PUSU extension announcement 11th September 2015

Sportech PLC (“Sportech” or the “Company”)

Extension to deadline under Rule 2.6(c) of the City Code on Takeovers and Mergers (the “Code”)

On 14 August 2015 the Board of Sportech announced that it had received a proposal from Contagious Gaming Inc. (“Contagious Gaming“), a Toronto-listed gaming and software supplier, regarding a possible recommended offer for the whole of the issued and to be issued ordinary share capital of the Company.

The proposal is subject to due diligence, Contagious Gaming raising suitable financing and Contagious Gaming receiving a significant level of support for the proposal from Sportech shareholders.

In accordance with Rule 2.6(a) of the Code, Contagious Gaming was required, by not later than 5.00 p.m. on 11 September 2015, to either announce a firm intention to make an offer for Sportech in accordance with Rule 2.7 of the Code or announce that it does not intend to make an offer, in which case the announcement will be treated as a statement to which Rule 2.8 of the Code applies.

In accordance with Rule 2.6(c) of the Code, the Board of Sportech have requested that the Panel on Takeovers and Mergers (the “Panel”) extend the relevant deadline, as referred to above, to enable the parties to continue their discussions regarding a possible offer. Accordingly, an extension has been granted by the Panel and Contagious Gaming must, by no later than 5.00 p.m. on 9 October 2015, either announce a firm intention to make an offer for Sportech in accordance with Rule 2.7 of the Code or announce that it does not intend to make an offer, in which case the announcement will be treated as a statement to which Rule 2.8 of the Code applies. This deadline will only be extended with the consent of the Panel.

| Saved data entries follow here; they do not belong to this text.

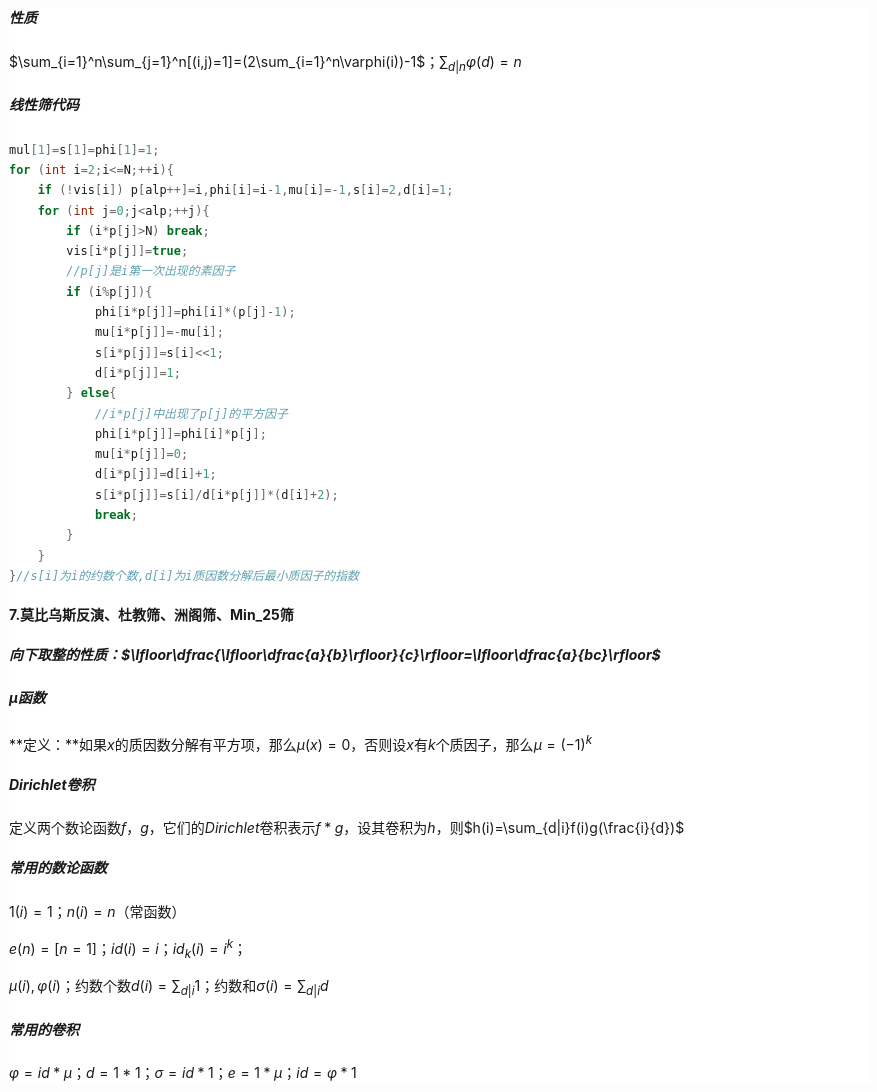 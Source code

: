 ##### 性质

$\sum_{i=1}^n\sum_{j=1}^n[(i,j)=1]=(2\sum_{i=1}^n\varphi(i))-1$；$∑_{d|n}\varphi(d)=n$

##### 线性筛代码

```c++
mul[1]=s[1]=phi[1]=1;
for (int i=2;i<=N;++i){
	if (!vis[i]) p[alp++]=i,phi[i]=i-1,mu[i]=-1,s[i]=2,d[i]=1;
	for (int j=0;j<alp;++j){
		if (i*p[j]>N) break;
		vis[i*p[j]]=true;
		//p[j]是i第一次出现的素因子
		if (i%p[j]){
			phi[i*p[j]]=phi[i]*(p[j]-1);
			mu[i*p[j]]=-mu[i];
			s[i*p[j]]=s[i]<<1;
			d[i*p[j]]=1;
		} else{
			//i*p[j]中出现了p[j]的平方因子
			phi[i*p[j]]=phi[i]*p[j];
			mu[i*p[j]]=0;
			d[i*p[j]]=d[i]+1;
			s[i*p[j]]=s[i]/d[i*p[j]]*(d[i]+2);
			break;
		}
	}
}//s[i]为i的约数个数,d[i]为i质因数分解后最小质因子的指数
```

#### 7.莫比乌斯反演、杜教筛、洲阁筛、Min_25筛

##### 向下取整的性质：$\lfloor\dfrac{\lfloor\dfrac{a}{b}\rfloor}{c}\rfloor=\lfloor\dfrac{a}{bc}\rfloor$

##### $\mu$函数

**定义：**如果$x$的质因数分解有平方项，那么$\mu(x)=0$，否则设$x$有$k$个质因子，那么$\mu=(-1)^k$

##### Dirichlet卷积

定义两个数论函数$f$，$g$，它们的$Dirichlet$卷积表示$f*g$，设其卷积为$h$，则$h(i)=\sum_{d|i}f(i)g(\frac{i}{d})$

##### 常用的数论函数

$1(i)=1$；$n(i)=n$（常函数）

$e(n)=[n=1]$；$id(i)=i$；$id_{k}(i)=i^k$；

$\mu(i),\varphi(i)$；约数个数$d(i)=\sum_{d|i}1$；约数和$\sigma(i)=\sum_{d|i}d$

##### 常用的卷积

$\varphi=id*\mu$；$d=1*1$；$\sigma=id*1$；$e=1*\mu$；$id=\varphi*1$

A further announcement will be made when appropriate. In the meantime, Sportech shareholders are advised by the Board to take no action. There can be no certainty that any formal offer for the Company will be forthcoming, nor as to the terms of any such formal offer.

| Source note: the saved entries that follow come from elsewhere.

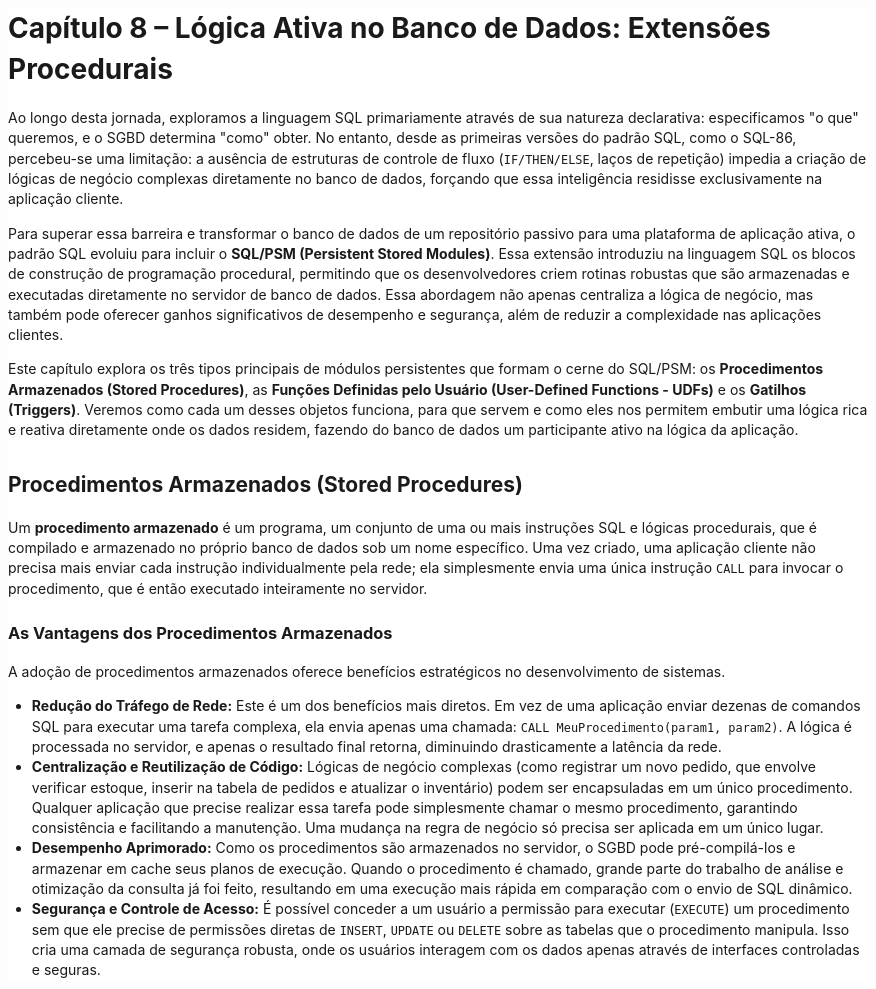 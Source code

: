 # Capítulo 8 – Lógica Ativa no Banco de Dados: Extensões Procedurais

Ao longo desta jornada, exploramos a linguagem SQL primariamente através de sua natureza declarativa: especificamos "o que" queremos, e o SGBD determina "como" obter. No entanto, desde as primeiras versões do padrão SQL, como o SQL-86, percebeu-se uma limitação: a ausência de estruturas de controle de fluxo (`IF/THEN/ELSE`, laços de repetição) impedia a criação de lógicas de negócio complexas diretamente no banco de dados, forçando que essa inteligência residisse exclusivamente na aplicação cliente.

Para superar essa barreira e transformar o banco de dados de um repositório passivo para uma plataforma de aplicação ativa, o padrão SQL evoluiu para incluir o **SQL/PSM (Persistent Stored Modules)**. Essa extensão introduziu na linguagem SQL os blocos de construção de programação procedural, permitindo que os desenvolvedores criem rotinas robustas que são armazenadas e executadas diretamente no servidor de banco de dados. Essa abordagem não apenas centraliza a lógica de negócio, mas também pode oferecer ganhos significativos de desempenho e segurança, além de reduzir a complexidade nas aplicações clientes.

Este capítulo explora os três tipos principais de módulos persistentes que formam o cerne do SQL/PSM: os **Procedimentos Armazenados (Stored Procedures)**, as **Funções Definidas pelo Usuário (User-Defined Functions - UDFs)** e os **Gatilhos (Triggers)**. Veremos como cada um desses objetos funciona, para que servem e como eles nos permitem embutir uma lógica rica e reativa diretamente onde os dados residem, fazendo do banco de dados um participante ativo na lógica da aplicação.

## Procedimentos Armazenados (Stored Procedures)

Um **procedimento armazenado** é um programa, um conjunto de uma ou mais instruções SQL e lógicas procedurais, que é compilado e armazenado no próprio banco de dados sob um nome específico. Uma vez criado, uma aplicação cliente não precisa mais enviar cada instrução individualmente pela rede; ela simplesmente envia uma única instrução `CALL` para invocar o procedimento, que é então executado inteiramente no servidor.

### As Vantagens dos Procedimentos Armazenados

A adoção de procedimentos armazenados oferece benefícios estratégicos no desenvolvimento de sistemas.

- **Redução do Tráfego de Rede:** Este é um dos benefícios mais diretos. Em vez de uma aplicação enviar dezenas de comandos SQL para executar uma tarefa complexa, ela envia apenas uma chamada: `CALL MeuProcedimento(param1, param2)`. A lógica é processada no servidor, e apenas o resultado final retorna, diminuindo drasticamente a latência da rede.
- **Centralização e Reutilização de Código:** Lógicas de negócio complexas (como registrar um novo pedido, que envolve verificar estoque, inserir na tabela de pedidos e atualizar o inventário) podem ser encapsuladas em um único procedimento. Qualquer aplicação que precise realizar essa tarefa pode simplesmente chamar o mesmo procedimento, garantindo consistência e facilitando a manutenção. Uma mudança na regra de negócio só precisa ser aplicada em um único lugar.
- **Desempenho Aprimorado:** Como os procedimentos são armazenados no servidor, o SGBD pode pré-compilá-los e armazenar em cache seus planos de execução. Quando o procedimento é chamado, grande parte do trabalho de análise e otimização da consulta já foi feito, resultando em uma execução mais rápida em comparação com o envio de SQL dinâmico.
- **Segurança e Controle de Acesso:** É possível conceder a um usuário a permissão para executar (`EXECUTE`) um procedimento sem que ele precise de permissões diretas de `INSERT`, `UPDATE` ou `DELETE` sobre as tabelas que o procedimento manipula. Isso cria uma camada de segurança robusta, onde os usuários interagem com os dados apenas através de interfaces controladas e seguras.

This announcement has not been made with the agreement or approval of Contagious Gaming.

Enquiries:
Sportech PLC Tel: +44 (0)20 7268 2400
Ian Penrose, Chief Executive
Cliff Baty, Chief Financial Officer

Investec Bank plc (Financial adviser and broker to Sportech) Tel: +44 (0)20 7597 4000

Chris Treneman
James Rudd
Patrick Robb (Corporate Broking)
Henry Reast (Corporate Broking)

Brunswick Group LLP Tel: +44 (0)20 7404 5959
Mike Smith, Rosheeka Field

Dealing disclosure requirements

Under Rule 8.3(a) of the Code, any person who is interested in 1% or more of any class of relevant securities of an offeree company or of any securities exchange offeror (being any offeror other than an offeror in respect of which it has been announced that its offer is, or is likely to be, solely in cash) must make an Opening Position Disclosure following the commencement of the offer period and, if later, following the announcement in which any securities exchange offeror is first identified. An Opening Position Disclosure must contain details of the person’s interests and short positions in, and rights to subscribe for, any relevant securities of each of (i) the offeree company and (ii) any securities exchange offeror(s). An Opening Position Disclosure by a person to whom Rule 8.3(a) applies must be made by no later than 3.30 pm (London time) on the 10th business day following the commencement of the offer period and, if appropriate, by no later than 3.30 pm (London time) on the 10th business day following the announcement in which any securities exchange offeror is first identified. Relevant persons who deal in the relevant securities of the offeree company or of a securities exchange offeror prior to the deadline for making an Opening Position Disclosure must instead make a Dealing Disclosure.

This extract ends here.